Exercise (aerobic and resistance training), cognitive behavioral therapy (CBT), and psychoeducational therapies are currently the only standard evidence-based recommendation to treat CRF.8 The National Comprehensive Cancer Network guidelines recommend both massage and yoga as category 1 nonpharmacological treatments for CRF.9 However, these interventions have significant limitations/barriers including access to trained providers, needed equipment, limited or no insurance coverage, cost, and scheduling.1,10–14 Additionally, both massage and yoga have very limited evidence to support their ability to treat CRF. Many pharmacological interventions, such as treatment with psychostimulants, either have not been effective or have mixed results.1,15 These factors highlight the need to identify novel interventions to treat CRF.

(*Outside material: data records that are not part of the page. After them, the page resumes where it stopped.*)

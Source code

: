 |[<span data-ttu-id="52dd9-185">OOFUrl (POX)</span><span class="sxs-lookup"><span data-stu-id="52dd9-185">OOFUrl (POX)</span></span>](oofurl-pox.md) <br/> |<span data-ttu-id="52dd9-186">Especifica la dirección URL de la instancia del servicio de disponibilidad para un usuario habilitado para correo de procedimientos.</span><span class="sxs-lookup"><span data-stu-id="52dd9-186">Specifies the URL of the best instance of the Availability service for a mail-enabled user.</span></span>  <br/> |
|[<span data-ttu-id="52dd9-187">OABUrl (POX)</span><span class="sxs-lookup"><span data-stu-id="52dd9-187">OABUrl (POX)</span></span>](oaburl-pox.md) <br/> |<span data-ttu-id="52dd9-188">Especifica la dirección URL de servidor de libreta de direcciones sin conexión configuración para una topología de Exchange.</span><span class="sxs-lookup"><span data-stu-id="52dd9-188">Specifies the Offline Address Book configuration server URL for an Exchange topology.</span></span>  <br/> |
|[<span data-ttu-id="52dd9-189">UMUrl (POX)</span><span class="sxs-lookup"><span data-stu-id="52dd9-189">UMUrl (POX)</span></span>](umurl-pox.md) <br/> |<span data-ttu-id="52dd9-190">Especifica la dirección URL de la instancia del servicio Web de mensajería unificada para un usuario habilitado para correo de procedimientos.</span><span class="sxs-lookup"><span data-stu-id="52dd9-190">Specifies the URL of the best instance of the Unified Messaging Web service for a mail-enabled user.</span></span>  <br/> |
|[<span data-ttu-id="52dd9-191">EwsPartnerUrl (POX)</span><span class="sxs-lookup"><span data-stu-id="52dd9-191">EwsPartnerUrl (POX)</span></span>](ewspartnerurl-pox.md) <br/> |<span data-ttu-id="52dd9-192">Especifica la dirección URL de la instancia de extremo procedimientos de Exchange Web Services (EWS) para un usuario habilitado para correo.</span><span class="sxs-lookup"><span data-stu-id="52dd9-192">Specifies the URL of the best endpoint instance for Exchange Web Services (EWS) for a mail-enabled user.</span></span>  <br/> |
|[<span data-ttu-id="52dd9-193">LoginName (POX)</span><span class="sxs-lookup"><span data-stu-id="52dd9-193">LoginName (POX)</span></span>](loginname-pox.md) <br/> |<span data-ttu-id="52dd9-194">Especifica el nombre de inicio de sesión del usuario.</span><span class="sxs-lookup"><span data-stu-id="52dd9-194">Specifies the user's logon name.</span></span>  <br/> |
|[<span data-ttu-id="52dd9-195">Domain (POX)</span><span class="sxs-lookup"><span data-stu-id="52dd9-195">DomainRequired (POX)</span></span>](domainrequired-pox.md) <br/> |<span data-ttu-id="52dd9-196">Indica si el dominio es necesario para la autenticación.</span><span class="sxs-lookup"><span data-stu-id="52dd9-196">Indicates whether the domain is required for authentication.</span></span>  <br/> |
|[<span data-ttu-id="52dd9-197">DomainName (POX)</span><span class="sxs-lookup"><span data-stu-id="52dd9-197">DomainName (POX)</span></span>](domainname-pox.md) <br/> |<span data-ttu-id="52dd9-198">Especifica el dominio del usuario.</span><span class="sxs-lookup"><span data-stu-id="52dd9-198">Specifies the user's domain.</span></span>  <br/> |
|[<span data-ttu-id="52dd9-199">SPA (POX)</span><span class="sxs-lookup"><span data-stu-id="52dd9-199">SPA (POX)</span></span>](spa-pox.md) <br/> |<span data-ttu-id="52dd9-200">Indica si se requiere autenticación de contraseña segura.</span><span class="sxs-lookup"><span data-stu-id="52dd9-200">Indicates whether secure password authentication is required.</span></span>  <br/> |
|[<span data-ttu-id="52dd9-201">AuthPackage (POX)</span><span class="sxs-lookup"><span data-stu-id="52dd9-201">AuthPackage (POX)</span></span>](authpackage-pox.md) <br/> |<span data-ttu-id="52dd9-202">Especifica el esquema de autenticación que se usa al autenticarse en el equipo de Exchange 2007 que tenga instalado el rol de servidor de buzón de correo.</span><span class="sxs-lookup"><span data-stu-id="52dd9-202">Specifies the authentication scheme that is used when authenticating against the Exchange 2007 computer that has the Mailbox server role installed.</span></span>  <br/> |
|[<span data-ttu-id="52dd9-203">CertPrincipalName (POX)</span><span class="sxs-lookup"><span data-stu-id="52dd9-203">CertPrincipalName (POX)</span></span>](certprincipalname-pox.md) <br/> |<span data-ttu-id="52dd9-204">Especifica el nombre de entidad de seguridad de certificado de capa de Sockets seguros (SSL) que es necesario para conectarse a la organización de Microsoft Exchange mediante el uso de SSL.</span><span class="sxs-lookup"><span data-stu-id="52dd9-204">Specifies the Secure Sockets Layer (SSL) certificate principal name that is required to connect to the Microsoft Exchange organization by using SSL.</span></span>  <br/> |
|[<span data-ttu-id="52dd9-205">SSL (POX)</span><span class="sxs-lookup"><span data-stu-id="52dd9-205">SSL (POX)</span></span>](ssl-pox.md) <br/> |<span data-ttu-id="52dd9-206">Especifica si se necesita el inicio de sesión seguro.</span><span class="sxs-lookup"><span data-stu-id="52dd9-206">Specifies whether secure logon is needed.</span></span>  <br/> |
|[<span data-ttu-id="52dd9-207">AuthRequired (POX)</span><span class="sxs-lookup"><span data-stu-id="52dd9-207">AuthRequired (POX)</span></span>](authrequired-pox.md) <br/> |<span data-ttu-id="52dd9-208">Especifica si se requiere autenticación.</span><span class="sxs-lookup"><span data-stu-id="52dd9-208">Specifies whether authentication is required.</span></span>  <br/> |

Many cancer patients use integrative therapies during and after cancer treatment, including treatments such as natural products (e.g., herbs and supplements) and mind-body practices (e.g., yoga, mindfulness, and acupressure). A meta-analysis of 32 surveys of cancer patients in North America found a point prevalence of 46% (95% confidence interval, 35%–56%) of integrative therapy use.16 Moreover, in cancer survivors, the experience of fatigue has been found to predict use of integrative therapies.17 Despite this high prevalence of use, information about integrative therapy use for CRF is rarely included in usual cancer care, and 62% or more of cancer survivors do not report using integrative therapies to their health care teams.18 Instead, information about these therapies comes from various sources, most often friends and family.19 These factors illustrate a great need for cancer care providers to understand the evidence base for integrative therapies for CRF management. The aim of this review is to provide evidence-based recommendations for integrative therapy interventions for CRF.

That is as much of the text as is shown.